WHAT NEEDS TO BE DONE> Transcribe each entry in full, and leave the images out.

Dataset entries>

[Start of Attachment]

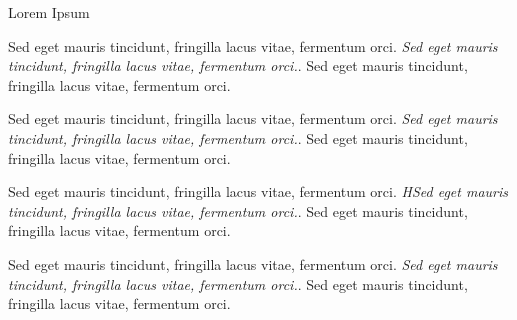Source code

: \documentclass[UKenglish, aspectratio = 169]{beamer}
\begin{document}
\begin{frame}[allowframebreaks]{Lorem Ipsum}

    \begin{thebibliography}{}

        Sed eget mauris tincidunt, fringilla lacus vitae, fermentum orci.
        \newblock \emph{Sed eget mauris tincidunt, fringilla lacus vitae, fermentum orci.}.
        \newblock  Sed eget mauris tincidunt, fringilla lacus vitae, fermentum orci.
        
        Sed eget mauris tincidunt, fringilla lacus vitae, fermentum orci.
        \newblock \emph{Sed eget mauris tincidunt, fringilla lacus vitae, fermentum orci.}.
        \newblock   Sed eget mauris tincidunt, fringilla lacus vitae, fermentum orci.
        
        Sed eget mauris tincidunt, fringilla lacus vitae, fermentum orci.
        \newblock \emph{HSed eget mauris tincidunt, fringilla lacus vitae, fermentum orci.}.
        \newblock   Sed eget mauris tincidunt, fringilla lacus vitae, fermentum orci.
        
        Sed eget mauris tincidunt, fringilla lacus vitae, fermentum orci.
        \newblock \emph{Sed eget mauris tincidunt, fringilla lacus vitae, fermentum orci.}.
        \newblock   Sed eget mauris tincidunt, fringilla lacus vitae, fermentum orci.

    \end{thebibliography}
\end{frame}
\end{document}
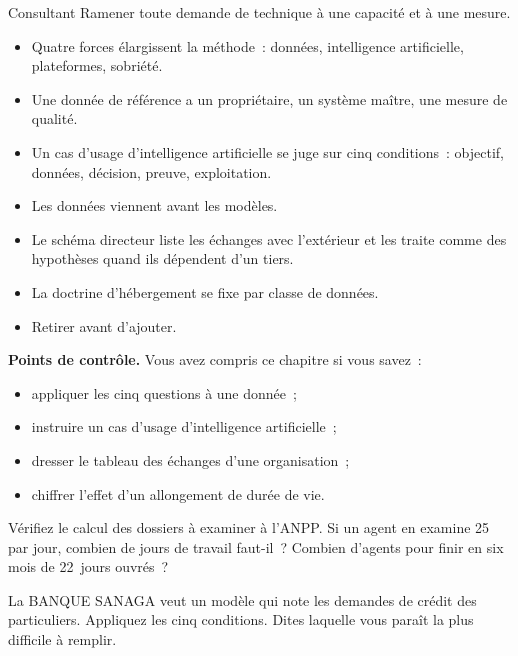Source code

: \begin{boxmetier}{Consultant}
Ramener toute demande de technique à une capacité et à une mesure.
\end{boxmetier}

\begin{boxresume}
\begin{itemize}
    \item Quatre forces élargissent la méthode~: données, intelligence artificielle, plateformes, sobriété.
    \item Une donnée de référence a un propriétaire, un système maître, une mesure de qualité.
    \item Un cas d'usage d'intelligence artificielle se juge sur cinq conditions~: objectif, données, décision, preuve, exploitation.
    \item Les données viennent avant les modèles.
    \item Le schéma directeur liste les échanges avec l'extérieur et les traite comme des hypothèses quand ils dépendent d'un tiers.
    \item La doctrine d'hébergement se fixe par classe de données.
    \item Retirer avant d'ajouter.
\end{itemize}
\end{boxresume}

\begin{boxinfo}
\textbf{Points de contrôle.} Vous avez compris ce chapitre si vous savez~:
\begin{itemize}
    \item appliquer les cinq questions à une donnée~;
    \item instruire un cas d'usage d'intelligence artificielle~;
    \item dresser le tableau des échanges d'une organisation~;
    \item chiffrer l'effet d'un allongement de durée de vie.
\end{itemize}
\end{boxinfo}

\begin{boxexo}[title={\ding{45}\quad Exercice~15.1. Les doublons \niveaubase}]
Vérifiez le calcul des dossiers à examiner à l'ANPP. Si un agent en examine 25 par jour, combien de jours de travail faut-il~? Combien d'agents pour finir en six mois de 22~jours ouvrés~?
\end{boxexo}

\begin{boxexo}[title={\ding{45}\quad Exercice~15.2. Cinq conditions \niveaumoyen}]
La BANQUE SANAGA veut un modèle qui note les demandes de crédit des particuliers. Appliquez les cinq conditions. Dites laquelle vous paraît la plus difficile à remplir.
\end{boxexo}

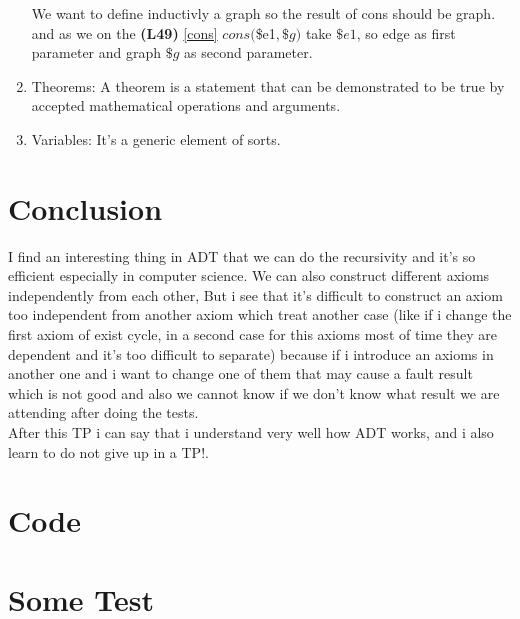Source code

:\documentclass[a4paper,11pt,final]{article}
\begin{document}
\begin{enumerate}[label=\color{blue}\theenumi]
\bigskip\noindent

We want to define inductivly a graph so the result of cons should be graph.\\
and as we on the \textbf{(L49)} \ref{cons} $cons($\$e1$,\$g)$ take $\$e1$, so edge as first parameter and graph $\$g$ as second parameter.

\bigskip\noindent

\bigskip\noindent

\item \textcolor{colour0}{Theorems}\label{theorems}: A theorem is a statement that can be demonstrated to be true by accepted mathematical operations and arguments.

\item \textcolor{colour0}{Variables}\label{variables}: It's a generic element of sorts.
\end{enumerate}

\section{Conclusion}
I find an interesting thing in ADT that we can do the recursivity and it's so efficient especially in computer science.
We can also construct different axioms independently from each other, But i see that it's difficult to construct an axiom  too independent from another axiom which treat another case (like if i change the first axiom of exist cycle, in a second case for this axioms most of time they are dependent and it's too difficult to separate) because if i introduce an axioms in another one and i want to change one of them that may cause a fault result which is not good and also we cannot know if we don't know what result we are attending after doing the tests.\\
After this TP i can say that i understand very well how ADT works, and i also learn to do not give up in a TP!.
\newpage
\appendix
\section{Code} \label{App:code}

\section{Some Test} \label{App:test}



\end{document}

[End of Attachment]

EXERCISE RESPONSE>
Source code

: \documentclass[UKenglish, aspectratio = 169]{beamer}
\begin{document}
\begin{frame}[allowframebreaks]{Lorem Ipsum}

    \begin{thebibliography}{}

        Sed eget mauris tincidunt, fringilla lacus vitae, fermentum orci.
        \newblock \emph{Sed eget mauris tincidunt, fringilla lacus vitae, fermentum orci.}.
        \newblock  Sed eget mauris tincidunt, fringilla lacus vitae, fermentum orci.
        
        Sed eget mauris tincidunt, fringilla lacus vitae, fermentum orci.
        \newblock \emph{Sed eget mauris tincidunt, fringilla lacus vitae, fermentum orci.}.
        \newblock   Sed eget mauris tincidunt, fringilla lacus vitae, fermentum orci.
        
        Sed eget mauris tincidunt, fringilla lacus vitae, fermentum orci.
        \newblock \emph{HSed eget mauris tincidunt, fringilla lacus vitae, fermentum orci.}.
        \newblock   Sed eget mauris tincidunt, fringilla lacus vitae, fermentum orci.
        
        Sed eget mauris tincidunt, fringilla lacus vitae, fermentum orci.
        \newblock \emph{Sed eget mauris tincidunt, fringilla lacus vitae, fermentum orci.}.
        \newblock   Sed eget mauris tincidunt, fringilla lacus vitae, fermentum orci.

    \end{thebibliography}
\end{frame}
\end{document}
Source code

: \begin{boxmetier}{Consultant}
Ramener toute demande de technique à une capacité et à une mesure.
\end{boxmetier}

\begin{boxresume}
\begin{itemize}
    \item Quatre forces élargissent la méthode~: données, intelligence artificielle, plateformes, sobriété.
    \item Une donnée de référence a un propriétaire, un système maître, une mesure de qualité.
    \item Un cas d'usage d'intelligence artificielle se juge sur cinq conditions~: objectif, données, décision, preuve, exploitation.
    \item Les données viennent avant les modèles.
    \item Le schéma directeur liste les échanges avec l'extérieur et les traite comme des hypothèses quand ils dépendent d'un tiers.
    \item La doctrine d'hébergement se fixe par classe de données.
    \item Retirer avant d'ajouter.
\end{itemize}
\end{boxresume}

\begin{boxinfo}
\textbf{Points de contrôle.} Vous avez compris ce chapitre si vous savez~:
\begin{itemize}
    \item appliquer les cinq questions à une donnée~;
    \item instruire un cas d'usage d'intelligence artificielle~;
    \item dresser le tableau des échanges d'une organisation~;
    \item chiffrer l'effet d'un allongement de durée de vie.
\end{itemize}
\end{boxinfo}

\begin{boxexo}[title={\ding{45}\quad Exercice~15.1. Les doublons \niveaubase}]
Vérifiez le calcul des dossiers à examiner à l'ANPP. Si un agent en examine 25 par jour, combien de jours de travail faut-il~? Combien d'agents pour finir en six mois de 22~jours ouvrés~?
\end{boxexo}

\begin{boxexo}[title={\ding{45}\quad Exercice~15.2. Cinq conditions \niveaumoyen}]
La BANQUE SANAGA veut un modèle qui note les demandes de crédit des particuliers. Appliquez les cinq conditions. Dites laquelle vous paraît la plus difficile à remplir.
\end{boxexo}

Source code

:\documentclass[a4paper,11pt,final]{article}
\begin{document}
\begin{enumerate}[label=\color{blue}\theenumi]
\bigskip\noindent

We want to define inductivly a graph so the result of cons should be graph.\\
and as we on the \textbf{(L49)} \ref{cons} $cons($\$e1$,\$g)$ take $\$e1$, so edge as first parameter and graph $\$g$ as second parameter.

\bigskip\noindent

\bigskip\noindent

\item \textcolor{colour0}{Theorems}\label{theorems}: A theorem is a statement that can be demonstrated to be true by accepted mathematical operations and arguments.

\item \textcolor{colour0}{Variables}\label{variables}: It's a generic element of sorts.
\end{enumerate}

\section{Conclusion}
I find an interesting thing in ADT that we can do the recursivity and it's so efficient especially in computer science.
We can also construct different axioms independently from each other, But i see that it's difficult to construct an axiom  too independent from another axiom which treat another case (like if i change the first axiom of exist cycle, in a second case for this axioms most of time they are dependent and it's too difficult to separate) because if i introduce an axioms in another one and i want to change one of them that may cause a fault result which is not good and also we cannot know if we don't know what result we are attending after doing the tests.\\
After this TP i can say that i understand very well how ADT works, and i also learn to do not give up in a TP!.
\newpage
\appendix
\section{Code} \label{App:code}

\section{Some Test} \label{App:test}



\end{document}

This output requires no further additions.